#### Dataset content
● ● ● ● ●

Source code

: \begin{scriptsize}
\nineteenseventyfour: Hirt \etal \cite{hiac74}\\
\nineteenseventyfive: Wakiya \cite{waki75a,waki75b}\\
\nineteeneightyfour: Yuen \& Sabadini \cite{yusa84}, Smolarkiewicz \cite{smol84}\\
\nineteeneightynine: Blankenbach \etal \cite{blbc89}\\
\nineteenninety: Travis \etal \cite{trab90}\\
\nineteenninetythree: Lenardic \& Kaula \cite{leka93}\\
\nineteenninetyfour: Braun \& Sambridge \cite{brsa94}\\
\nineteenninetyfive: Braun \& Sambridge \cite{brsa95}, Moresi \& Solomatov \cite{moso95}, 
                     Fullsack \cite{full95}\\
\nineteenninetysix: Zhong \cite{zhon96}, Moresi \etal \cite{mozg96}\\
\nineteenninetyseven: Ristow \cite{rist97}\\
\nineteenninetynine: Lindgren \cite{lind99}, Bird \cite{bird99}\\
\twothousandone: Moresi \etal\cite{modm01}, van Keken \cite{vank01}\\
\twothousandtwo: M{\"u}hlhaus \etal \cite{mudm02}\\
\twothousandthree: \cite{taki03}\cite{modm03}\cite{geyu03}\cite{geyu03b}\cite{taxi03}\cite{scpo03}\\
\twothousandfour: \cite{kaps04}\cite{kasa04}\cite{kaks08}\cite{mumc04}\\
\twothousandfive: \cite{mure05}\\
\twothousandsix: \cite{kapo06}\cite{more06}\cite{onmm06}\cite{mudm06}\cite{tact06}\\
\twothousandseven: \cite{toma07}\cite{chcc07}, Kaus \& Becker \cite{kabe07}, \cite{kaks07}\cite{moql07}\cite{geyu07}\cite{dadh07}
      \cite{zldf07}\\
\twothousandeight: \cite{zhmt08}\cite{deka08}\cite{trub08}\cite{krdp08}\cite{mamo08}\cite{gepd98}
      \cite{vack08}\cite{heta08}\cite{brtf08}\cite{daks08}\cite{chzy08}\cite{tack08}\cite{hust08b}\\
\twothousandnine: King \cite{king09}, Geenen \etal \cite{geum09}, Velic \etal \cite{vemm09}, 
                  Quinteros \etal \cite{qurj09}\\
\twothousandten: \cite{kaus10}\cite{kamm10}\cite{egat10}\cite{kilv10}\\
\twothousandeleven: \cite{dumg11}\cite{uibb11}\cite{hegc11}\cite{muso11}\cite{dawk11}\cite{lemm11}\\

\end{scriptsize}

● ● ● ● ●

#### About this task
Return every line of the preceding records in which the word "Braun" appears.

#### Answer for this exercise
\nineteenninetyfour: Braun \& Sambridge \cite{brsa94}\\
\nineteenninetyfive: Braun \& Sambridge \cite{brsa95}, Moresi \& Solomatov \cite{moso95}, 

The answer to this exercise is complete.